▶ **BRIEF**:
Please write out the listing exactly, leaving each picture out.

▶ **TASK INPUT**:
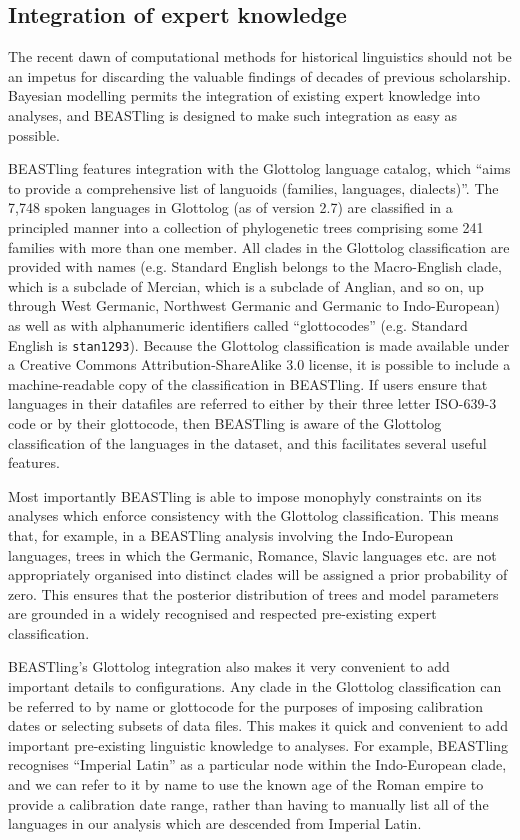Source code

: \documentclass[10pt,a4paper]{article}
\begin{document}
\subsection{Integration of expert knowledge}

The recent dawn of computational methods for historical linguistics should not be an impetus for discarding the valuable findings of decades of previous scholarship.  Bayesian modelling permits the integration of existing expert knowledge into analyses, and BEASTling is designed to make such integration as easy as possible.

BEASTling features integration with the Glottolog language catalog\cite{Hammarstroem2016}, which ``aims to provide a comprehensive list of languoids (families, languages, dialects)''.  The  7,748 spoken languages in Glottolog (as of version 2.7) are classified in a principled manner into a collection of phylogenetic trees comprising some 241 families with more than one member.  All clades in the Glottolog classification are provided with names (e.g. Standard English belongs to the Macro-English clade, which is a subclade of Mercian, which is a subclade of Anglian, and so on, up through West Germanic, Northwest Germanic and Germanic to Indo-European) as well as with alphanumeric identifiers called ``glottocodes'' (e.g. Standard English is \texttt{stan1293}).  Because the Glottolog classification is made available under a Creative Commons Attribution-ShareAlike 3.0 license, it is possible to include a machine-readable copy of the classification in BEASTling.  If users ensure that languages in their datafiles are referred to either by their three letter ISO-639-3 code or by their glottocode, then BEASTling is aware of the Glottolog classification of the languages in the dataset, and this facilitates several useful features.

Most importantly BEASTling is able to impose monophyly constraints on its analyses which enforce consistency with the Glottolog classification.  This means that, for example, in a BEASTling analysis involving the Indo-European languages, trees in which the Germanic, Romance, Slavic languages etc. are not appropriately organised into distinct clades will be assigned a prior probability of zero.  This ensures that the posterior distribution of trees and model parameters are grounded in a widely recognised and respected pre-existing expert classification.

BEASTling's Glottolog integration also makes it very convenient to add important details to configurations.  Any clade in the Glottolog classification can be referred to by name or glottocode for the purposes of imposing calibration dates or selecting subsets of data files.  This makes it quick and convenient to add important pre-existing linguistic knowledge to analyses.  For example, BEASTling recognises ``Imperial Latin'' as a particular node within the Indo-European clade, and we can refer to it by name to use the known age of the Roman empire to provide a calibration date range, rather than having to manually list all of the languages in our analysis which are descended from Imperial Latin.
\end{document}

▶ **WORKED SOLUTION**:
Source code

: \documentclass[10pt,a4paper]{article}
\begin{document}
\subsection{Integration of expert knowledge}

The recent dawn of computational methods for historical linguistics should not be an impetus for discarding the valuable findings of decades of previous scholarship.  Bayesian modelling permits the integration of existing expert knowledge into analyses, and BEASTling is designed to make such integration as easy as possible.

BEASTling features integration with the Glottolog language catalog\cite{Hammarstroem2016}, which ``aims to provide a comprehensive list of languoids (families, languages, dialects)''.  The  7,748 spoken languages in Glottolog (as of version 2.7) are classified in a principled manner into a collection of phylogenetic trees comprising some 241 families with more than one member.  All clades in the Glottolog classification are provided with names (e.g. Standard English belongs to the Macro-English clade, which is a subclade of Mercian, which is a subclade of Anglian, and so on, up through West Germanic, Northwest Germanic and Germanic to Indo-European) as well as with alphanumeric identifiers called ``glottocodes'' (e.g. Standard English is \texttt{stan1293}).  Because the Glottolog classification is made available under a Creative Commons Attribution-ShareAlike 3.0 license, it is possible to include a machine-readable copy of the classification in BEASTling.  If users ensure that languages in their datafiles are referred to either by their three letter ISO-639-3 code or by their glottocode, then BEASTling is aware of the Glottolog classification of the languages in the dataset, and this facilitates several useful features.

Most importantly BEASTling is able to impose monophyly constraints on its analyses which enforce consistency with the Glottolog classification.  This means that, for example, in a BEASTling analysis involving the Indo-European languages, trees in which the Germanic, Romance, Slavic languages etc. are not appropriately organised into distinct clades will be assigned a prior probability of zero.  This ensures that the posterior distribution of trees and model parameters are grounded in a widely recognised and respected pre-existing expert classification.

BEASTling's Glottolog integration also makes it very convenient to add important details to configurations.  Any clade in the Glottolog classification can be referred to by name or glottocode for the purposes of imposing calibration dates or selecting subsets of data files.  This makes it quick and convenient to add important pre-existing linguistic knowledge to analyses.  For example, BEASTling recognises ``Imperial Latin'' as a particular node within the Indo-European clade, and we can refer to it by name to use the known age of the Roman empire to provide a calibration date range, rather than having to manually list all of the languages in our analysis which are descended from Imperial Latin.
\end{document}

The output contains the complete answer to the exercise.